═════ Supplied data
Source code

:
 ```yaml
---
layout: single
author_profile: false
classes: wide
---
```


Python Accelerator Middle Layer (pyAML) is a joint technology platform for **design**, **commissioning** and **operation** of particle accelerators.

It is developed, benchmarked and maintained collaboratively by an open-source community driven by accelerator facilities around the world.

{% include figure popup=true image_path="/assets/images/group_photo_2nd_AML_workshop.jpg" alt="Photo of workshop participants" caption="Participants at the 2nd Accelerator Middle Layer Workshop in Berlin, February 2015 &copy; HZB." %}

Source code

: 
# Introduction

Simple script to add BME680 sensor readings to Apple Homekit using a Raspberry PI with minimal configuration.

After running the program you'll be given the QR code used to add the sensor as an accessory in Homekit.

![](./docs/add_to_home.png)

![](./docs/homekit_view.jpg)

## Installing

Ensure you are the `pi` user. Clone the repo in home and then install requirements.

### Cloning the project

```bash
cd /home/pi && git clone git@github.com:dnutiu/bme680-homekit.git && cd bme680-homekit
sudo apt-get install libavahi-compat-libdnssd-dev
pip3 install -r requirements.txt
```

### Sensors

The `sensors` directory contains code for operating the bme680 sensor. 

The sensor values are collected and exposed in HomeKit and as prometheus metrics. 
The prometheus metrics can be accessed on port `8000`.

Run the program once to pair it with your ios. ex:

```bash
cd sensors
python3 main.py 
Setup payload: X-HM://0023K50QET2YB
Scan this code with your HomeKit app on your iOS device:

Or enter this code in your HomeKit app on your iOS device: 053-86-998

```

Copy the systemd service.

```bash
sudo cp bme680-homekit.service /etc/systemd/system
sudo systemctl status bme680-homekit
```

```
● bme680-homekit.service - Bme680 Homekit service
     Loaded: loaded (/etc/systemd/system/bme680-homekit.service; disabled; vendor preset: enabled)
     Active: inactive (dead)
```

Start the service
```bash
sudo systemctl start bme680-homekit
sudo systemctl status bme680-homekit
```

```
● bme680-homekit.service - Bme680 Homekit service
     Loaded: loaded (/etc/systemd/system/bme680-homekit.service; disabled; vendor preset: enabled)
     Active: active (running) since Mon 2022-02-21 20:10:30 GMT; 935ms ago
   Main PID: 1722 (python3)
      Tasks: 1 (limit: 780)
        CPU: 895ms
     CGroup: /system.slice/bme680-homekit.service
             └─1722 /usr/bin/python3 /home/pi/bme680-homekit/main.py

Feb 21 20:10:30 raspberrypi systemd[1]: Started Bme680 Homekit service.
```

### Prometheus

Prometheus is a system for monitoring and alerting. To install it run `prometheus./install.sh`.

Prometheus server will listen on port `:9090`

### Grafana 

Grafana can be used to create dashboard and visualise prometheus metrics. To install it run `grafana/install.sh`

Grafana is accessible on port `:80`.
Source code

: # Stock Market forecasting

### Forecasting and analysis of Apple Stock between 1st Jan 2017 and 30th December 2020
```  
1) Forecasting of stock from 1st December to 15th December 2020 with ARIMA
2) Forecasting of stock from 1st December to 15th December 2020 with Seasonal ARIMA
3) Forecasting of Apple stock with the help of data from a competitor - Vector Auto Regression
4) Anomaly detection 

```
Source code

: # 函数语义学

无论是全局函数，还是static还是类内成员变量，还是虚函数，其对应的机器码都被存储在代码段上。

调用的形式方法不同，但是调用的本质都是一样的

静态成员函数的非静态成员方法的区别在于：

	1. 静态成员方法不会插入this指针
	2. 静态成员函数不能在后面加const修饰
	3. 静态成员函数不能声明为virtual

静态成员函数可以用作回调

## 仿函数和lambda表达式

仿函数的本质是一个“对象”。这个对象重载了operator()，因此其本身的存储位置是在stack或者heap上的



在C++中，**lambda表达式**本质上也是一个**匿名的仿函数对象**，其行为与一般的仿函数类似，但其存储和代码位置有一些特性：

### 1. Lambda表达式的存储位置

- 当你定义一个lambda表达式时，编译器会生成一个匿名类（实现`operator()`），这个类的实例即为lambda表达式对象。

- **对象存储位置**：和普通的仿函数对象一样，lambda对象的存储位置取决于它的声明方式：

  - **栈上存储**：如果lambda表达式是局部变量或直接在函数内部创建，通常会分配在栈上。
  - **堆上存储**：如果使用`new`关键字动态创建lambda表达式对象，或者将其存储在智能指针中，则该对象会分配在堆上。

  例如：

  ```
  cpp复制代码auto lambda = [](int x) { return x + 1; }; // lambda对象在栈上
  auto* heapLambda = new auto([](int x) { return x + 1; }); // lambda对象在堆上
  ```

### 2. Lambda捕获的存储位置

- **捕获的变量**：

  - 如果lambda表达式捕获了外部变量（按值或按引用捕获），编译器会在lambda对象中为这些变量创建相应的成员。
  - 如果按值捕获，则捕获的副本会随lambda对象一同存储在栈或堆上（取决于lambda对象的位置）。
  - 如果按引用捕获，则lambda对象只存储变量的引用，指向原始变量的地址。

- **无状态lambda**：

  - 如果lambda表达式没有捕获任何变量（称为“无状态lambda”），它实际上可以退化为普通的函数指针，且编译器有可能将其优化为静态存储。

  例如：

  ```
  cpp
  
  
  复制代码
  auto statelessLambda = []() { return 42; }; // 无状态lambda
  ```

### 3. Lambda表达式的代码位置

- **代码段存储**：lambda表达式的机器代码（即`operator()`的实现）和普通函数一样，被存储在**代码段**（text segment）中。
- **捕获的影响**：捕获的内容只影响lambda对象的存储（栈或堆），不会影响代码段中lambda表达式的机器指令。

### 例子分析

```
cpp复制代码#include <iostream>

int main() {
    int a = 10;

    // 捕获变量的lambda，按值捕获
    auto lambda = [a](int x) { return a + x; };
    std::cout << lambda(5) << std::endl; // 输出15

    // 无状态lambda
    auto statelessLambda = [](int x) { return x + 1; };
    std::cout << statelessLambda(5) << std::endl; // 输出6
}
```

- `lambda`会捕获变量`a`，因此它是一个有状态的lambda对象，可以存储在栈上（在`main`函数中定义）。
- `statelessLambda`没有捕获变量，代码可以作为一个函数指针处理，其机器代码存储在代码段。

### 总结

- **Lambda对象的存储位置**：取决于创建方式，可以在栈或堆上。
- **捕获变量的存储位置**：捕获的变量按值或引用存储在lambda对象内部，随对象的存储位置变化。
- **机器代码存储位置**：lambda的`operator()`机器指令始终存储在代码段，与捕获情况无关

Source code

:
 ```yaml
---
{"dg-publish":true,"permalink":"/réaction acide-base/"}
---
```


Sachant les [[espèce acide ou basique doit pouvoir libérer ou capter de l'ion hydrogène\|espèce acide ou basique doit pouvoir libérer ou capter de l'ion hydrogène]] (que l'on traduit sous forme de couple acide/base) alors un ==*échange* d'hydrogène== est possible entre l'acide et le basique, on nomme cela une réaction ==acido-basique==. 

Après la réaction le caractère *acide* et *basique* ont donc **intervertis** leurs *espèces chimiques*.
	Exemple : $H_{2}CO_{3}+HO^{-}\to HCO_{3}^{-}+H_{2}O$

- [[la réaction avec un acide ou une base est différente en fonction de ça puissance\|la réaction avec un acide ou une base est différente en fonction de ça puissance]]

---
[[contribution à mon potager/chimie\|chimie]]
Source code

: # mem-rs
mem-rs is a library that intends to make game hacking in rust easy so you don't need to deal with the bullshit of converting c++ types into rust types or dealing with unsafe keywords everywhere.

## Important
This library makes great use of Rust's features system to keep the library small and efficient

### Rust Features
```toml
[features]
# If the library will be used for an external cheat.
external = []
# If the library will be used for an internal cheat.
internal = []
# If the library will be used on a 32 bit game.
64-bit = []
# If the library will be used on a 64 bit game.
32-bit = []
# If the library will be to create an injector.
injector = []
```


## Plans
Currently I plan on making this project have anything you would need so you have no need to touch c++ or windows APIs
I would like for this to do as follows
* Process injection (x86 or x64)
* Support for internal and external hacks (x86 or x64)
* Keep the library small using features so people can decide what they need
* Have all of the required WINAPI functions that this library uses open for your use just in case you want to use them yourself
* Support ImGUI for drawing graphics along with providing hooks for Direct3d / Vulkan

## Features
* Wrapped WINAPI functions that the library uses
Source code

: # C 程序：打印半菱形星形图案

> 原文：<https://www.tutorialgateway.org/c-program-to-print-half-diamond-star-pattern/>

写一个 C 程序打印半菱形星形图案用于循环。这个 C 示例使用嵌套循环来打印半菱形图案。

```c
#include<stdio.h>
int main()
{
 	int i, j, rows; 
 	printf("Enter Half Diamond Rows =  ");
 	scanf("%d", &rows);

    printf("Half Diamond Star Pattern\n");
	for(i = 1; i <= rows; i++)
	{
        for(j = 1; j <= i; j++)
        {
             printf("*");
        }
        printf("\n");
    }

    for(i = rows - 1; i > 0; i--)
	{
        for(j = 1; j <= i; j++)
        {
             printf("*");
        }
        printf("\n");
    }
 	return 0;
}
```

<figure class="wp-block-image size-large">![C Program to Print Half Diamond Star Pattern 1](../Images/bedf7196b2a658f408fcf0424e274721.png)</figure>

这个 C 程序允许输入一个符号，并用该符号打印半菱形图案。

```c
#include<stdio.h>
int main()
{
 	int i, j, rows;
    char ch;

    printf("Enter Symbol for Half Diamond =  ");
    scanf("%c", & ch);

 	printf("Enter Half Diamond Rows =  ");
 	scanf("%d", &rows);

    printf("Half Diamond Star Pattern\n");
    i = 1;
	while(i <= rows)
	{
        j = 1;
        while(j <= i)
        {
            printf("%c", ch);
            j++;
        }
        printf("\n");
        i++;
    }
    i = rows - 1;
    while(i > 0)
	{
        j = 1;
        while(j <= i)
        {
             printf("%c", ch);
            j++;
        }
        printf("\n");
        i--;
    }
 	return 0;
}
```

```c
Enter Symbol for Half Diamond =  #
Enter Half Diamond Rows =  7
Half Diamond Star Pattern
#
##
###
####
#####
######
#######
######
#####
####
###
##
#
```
══════════
### What you should do
Everything from the first line of the data through the line containing "After running the" should be echoed exactly. Add nothing.

### Written answer
Source code

:
 ```yaml
---
layout: single
author_profile: false
classes: wide
---
```


Python Accelerator Middle Layer (pyAML) is a joint technology platform for **design**, **commissioning** and **operation** of particle accelerators.

It is developed, benchmarked and maintained collaboratively by an open-source community driven by accelerator facilities around the world.

{% include figure popup=true image_path="/assets/images/group_photo_2nd_AML_workshop.jpg" alt="Photo of workshop participants" caption="Participants at the 2nd Accelerator Middle Layer Workshop in Berlin, February 2015 &copy; HZB." %}

Source code

: 
# Introduction

Simple script to add BME680 sensor readings to Apple Homekit using a Raspberry PI with minimal configuration.

After running the program you'll be given the QR code used to add the sensor as an accessory in Homekit.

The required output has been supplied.